**Work to complete:** Copy, exactly and without additions, every line in the records below from the one holding "metrics like Mean" through the one holding "location based on", both ends included.

(Records drawn from a dataset)
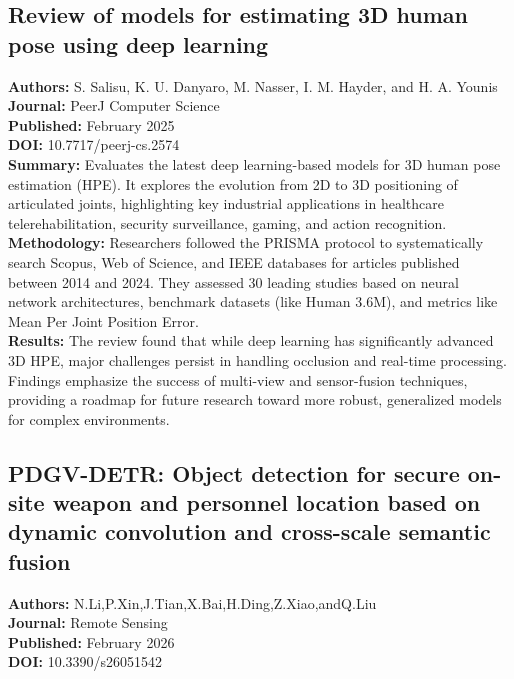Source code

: \subsection{Review of models for estimating 3D human pose using deep learning}

\textbf{Authors:} S. Salisu, K. U. Danyaro, M. Nasser, I. M. Hayder, and H. A. Younis \\
\textbf{Journal:} PeerJ Computer Science \\
\textbf{Published:} February 2025 \\
\textbf{DOI:} 10.7717/peerj-cs.2574 \\

\textbf{Summary:} Evaluates the latest deep learning-based models for 3D human pose estimation
(HPE). It explores the evolution from 2D to 3D positioning of articulated joints, highlighting key
industrial applications in healthcare telerehabilitation, security surveillance, gaming, and action
recognition. \\

\textbf{Methodology:} Researchers followed the PRISMA protocol to systematically search Scopus, Web
of Science, and IEEE databases for articles published between 2014 and 2024. They assessed 30
leading studies based on neural network architectures, benchmark datasets (like Human 3.6M), and
metrics like Mean Per Joint Position Error. \\

\textbf{Results:} The review found that while deep learning has significantly advanced 3D HPE, major
challenges persist in handling occlusion and real-time processing. Findings emphasize the success of
multi-view and sensor-fusion techniques, providing a roadmap for future research toward more robust,
generalized models for complex environments.

\subsection{PDGV-DETR: Object detection for secure on-site weapon and personnel location based on
  dynamic convolution and cross-scale semantic fusion}

\textbf{Authors:} N.Li,P.Xin,J.Tian,X.Bai,H.Ding,Z.Xiao,andQ.Liu \\
\textbf{Journal:} Remote Sensing \\
\textbf{Published:} February 2026 \\
\textbf{DOI:} 10.3390/s26051542 \\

**Task answer:**
metrics like Mean Per Joint Position Error. \\

\textbf{Results:} The review found that while deep learning has significantly advanced 3D HPE, major
challenges persist in handling occlusion and real-time processing. Findings emphasize the success of
multi-view and sensor-fusion techniques, providing a roadmap for future research toward more robust,
generalized models for complex environments.

\subsection{PDGV-DETR: Object detection for secure on-site weapon and personnel location based on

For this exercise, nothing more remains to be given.